Work order >> For every line in the data below that contains "private", copy the line.

(Entries taken from a collection)

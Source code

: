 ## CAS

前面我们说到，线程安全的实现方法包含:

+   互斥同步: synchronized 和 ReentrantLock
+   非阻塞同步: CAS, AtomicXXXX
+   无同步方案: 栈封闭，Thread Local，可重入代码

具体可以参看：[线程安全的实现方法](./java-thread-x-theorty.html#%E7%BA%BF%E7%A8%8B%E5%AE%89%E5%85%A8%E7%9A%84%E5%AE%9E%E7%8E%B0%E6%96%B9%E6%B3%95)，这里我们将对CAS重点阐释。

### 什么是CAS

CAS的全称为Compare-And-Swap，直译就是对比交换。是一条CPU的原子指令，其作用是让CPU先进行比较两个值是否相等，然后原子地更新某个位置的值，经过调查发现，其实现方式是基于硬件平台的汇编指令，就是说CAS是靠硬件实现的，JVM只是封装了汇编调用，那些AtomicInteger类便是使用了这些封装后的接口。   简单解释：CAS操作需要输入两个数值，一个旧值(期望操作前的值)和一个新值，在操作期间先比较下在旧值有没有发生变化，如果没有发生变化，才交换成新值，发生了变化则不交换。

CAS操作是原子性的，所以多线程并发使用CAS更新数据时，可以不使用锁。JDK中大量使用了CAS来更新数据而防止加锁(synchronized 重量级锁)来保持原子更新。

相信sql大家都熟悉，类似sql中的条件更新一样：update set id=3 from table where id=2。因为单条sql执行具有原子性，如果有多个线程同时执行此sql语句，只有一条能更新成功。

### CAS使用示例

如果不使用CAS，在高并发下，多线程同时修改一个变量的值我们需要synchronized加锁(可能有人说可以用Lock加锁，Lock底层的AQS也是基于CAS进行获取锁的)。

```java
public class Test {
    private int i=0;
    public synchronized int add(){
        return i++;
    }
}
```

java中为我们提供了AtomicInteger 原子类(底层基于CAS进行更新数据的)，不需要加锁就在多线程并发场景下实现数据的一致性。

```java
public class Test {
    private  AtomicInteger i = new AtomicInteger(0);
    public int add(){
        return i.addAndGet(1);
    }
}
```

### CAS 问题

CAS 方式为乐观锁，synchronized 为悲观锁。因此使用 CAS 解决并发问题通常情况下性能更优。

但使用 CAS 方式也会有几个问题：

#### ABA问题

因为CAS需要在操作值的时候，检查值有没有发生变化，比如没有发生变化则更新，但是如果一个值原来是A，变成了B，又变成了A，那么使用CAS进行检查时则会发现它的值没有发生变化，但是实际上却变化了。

Exercise answer >>
    private int i=0;
    private  AtomicInteger i = new AtomicInteger(0);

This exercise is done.